■ **Action item**
Go through the listing and return every line with "dtype" in it.

■ **Records to process**
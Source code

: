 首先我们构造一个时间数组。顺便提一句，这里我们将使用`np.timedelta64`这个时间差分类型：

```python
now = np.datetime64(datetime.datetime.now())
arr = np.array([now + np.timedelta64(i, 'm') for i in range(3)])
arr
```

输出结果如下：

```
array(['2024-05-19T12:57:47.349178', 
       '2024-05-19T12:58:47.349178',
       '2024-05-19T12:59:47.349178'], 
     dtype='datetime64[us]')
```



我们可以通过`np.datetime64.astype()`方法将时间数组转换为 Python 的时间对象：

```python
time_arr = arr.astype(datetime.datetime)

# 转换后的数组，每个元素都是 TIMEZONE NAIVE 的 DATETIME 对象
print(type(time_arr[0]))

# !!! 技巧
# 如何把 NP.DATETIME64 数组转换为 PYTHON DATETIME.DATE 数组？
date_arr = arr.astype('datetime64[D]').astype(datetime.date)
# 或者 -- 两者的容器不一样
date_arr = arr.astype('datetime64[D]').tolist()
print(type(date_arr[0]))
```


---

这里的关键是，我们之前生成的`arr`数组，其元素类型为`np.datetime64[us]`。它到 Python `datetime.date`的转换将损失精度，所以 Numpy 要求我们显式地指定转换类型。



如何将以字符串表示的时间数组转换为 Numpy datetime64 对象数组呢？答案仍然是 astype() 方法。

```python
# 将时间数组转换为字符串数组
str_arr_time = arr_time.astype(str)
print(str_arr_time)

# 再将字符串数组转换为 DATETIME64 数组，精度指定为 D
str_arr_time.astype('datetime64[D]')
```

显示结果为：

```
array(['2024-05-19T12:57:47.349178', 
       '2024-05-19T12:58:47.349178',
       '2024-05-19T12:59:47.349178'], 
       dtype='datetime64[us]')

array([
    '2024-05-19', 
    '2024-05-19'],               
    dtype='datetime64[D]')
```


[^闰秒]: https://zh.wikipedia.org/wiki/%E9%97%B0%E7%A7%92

■ **Answer below**
     dtype='datetime64[us]')
       dtype='datetime64[us]')
    dtype='datetime64[D]')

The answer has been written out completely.